This is a picture of my mother, Grace Mundy, six months before her death in 2006. We shared a home during the final nine years of her life. Being her friend and caregiver through to her death was a walk through the valley of the shadow of death. It taught me the following life and death lessons that I will always treasure.
1. It’s okay to be afraid. It is perfectly normal to have fear about your own death or that of a loved one. Every fiber of our being has been acculturated to survival and to fear of the unfamiliar. So, don’t deny your fear — you can’t move past it until you own it and realize that it is just one of several possibilities of how to view the situation. Fear can either stop us in our tracks or be used as a steppingstone to learning and growing and strengthening ourselves. The choice is ours to make.
2. Let nothing be more important than loving each other. When all is said and done in our lives, most of us find that our greatest treasures were tender and heartfelt moments shared with others. So remember that as you journey through your life. Next time someone you care about is feeling blue, receives a terminal diagnosis, or is simply getting really old, make time to share your heart with them. Override the inclination to buy into your own excuses about how you don’t have the time or energy or don’t know what to say or do or it simply isn’t convenient to show up for them.
When my mother was dying, there was one person she kept asking to see because there was unfinished business between them. Four times she asked — one when in intensive care with a 50/50 chance of making it through the night. Each time I called this person and shared my mother’s request, she showed up four days later with an entourage that minimized the opportunity for them to have one-on-one time together. The resolution never occurred between them, but my mother made peace with the situation in her own heart before she died. Ego positions prevent the flow of love between people.
3. Everyone who is dying needs an advocate who loves them. When someone is critically ill or simply frail, they need their own energy just to cope and to heal if that is an option. There may be all kinds of specialists being called in to consult on the case and all too often the left hand doesn’t know what the right hand is doing. Someone needs to keep track and connect the dots.

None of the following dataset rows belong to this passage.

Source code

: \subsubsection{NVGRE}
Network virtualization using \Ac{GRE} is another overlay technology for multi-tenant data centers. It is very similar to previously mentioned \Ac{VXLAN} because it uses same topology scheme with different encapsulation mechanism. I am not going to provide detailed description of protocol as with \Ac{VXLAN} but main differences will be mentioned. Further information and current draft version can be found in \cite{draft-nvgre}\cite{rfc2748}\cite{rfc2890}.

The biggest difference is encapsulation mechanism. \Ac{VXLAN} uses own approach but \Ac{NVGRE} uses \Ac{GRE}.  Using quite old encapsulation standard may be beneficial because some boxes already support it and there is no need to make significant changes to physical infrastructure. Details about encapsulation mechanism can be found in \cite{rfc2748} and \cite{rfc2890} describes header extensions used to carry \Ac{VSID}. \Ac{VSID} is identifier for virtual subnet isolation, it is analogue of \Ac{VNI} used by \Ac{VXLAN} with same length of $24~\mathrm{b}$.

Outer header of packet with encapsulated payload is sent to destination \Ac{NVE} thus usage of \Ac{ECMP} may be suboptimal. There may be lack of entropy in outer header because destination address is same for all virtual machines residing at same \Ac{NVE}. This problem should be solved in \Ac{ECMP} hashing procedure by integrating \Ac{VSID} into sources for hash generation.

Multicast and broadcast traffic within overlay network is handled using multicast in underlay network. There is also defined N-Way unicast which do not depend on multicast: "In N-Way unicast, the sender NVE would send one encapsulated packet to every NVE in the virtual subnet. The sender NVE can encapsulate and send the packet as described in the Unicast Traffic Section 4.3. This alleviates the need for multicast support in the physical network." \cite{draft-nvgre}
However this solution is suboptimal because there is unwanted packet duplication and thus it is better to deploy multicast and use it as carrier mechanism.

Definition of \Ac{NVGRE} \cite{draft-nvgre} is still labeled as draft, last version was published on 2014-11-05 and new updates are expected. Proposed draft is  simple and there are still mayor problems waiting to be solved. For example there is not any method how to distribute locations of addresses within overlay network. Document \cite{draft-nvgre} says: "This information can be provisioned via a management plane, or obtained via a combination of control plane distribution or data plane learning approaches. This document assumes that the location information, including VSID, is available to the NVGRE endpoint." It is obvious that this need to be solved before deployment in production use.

In my mother’s case, for example, she kept getting infections commonly spread in hospitals. Each infection brought on yet another antibiotic with another set of side effects that would make her susceptible to yet another opportunistic infection and another antibiotic would be prescribed and so on. I used to spend seven to ten hours a day with her when she was hospitalized just to keep track of all the things they were doing to her and I was busy all the time. It wasn’t until after it was all over that I realized I should have kept a notebook handy and that the specialists were myopically focused on treating her symptoms.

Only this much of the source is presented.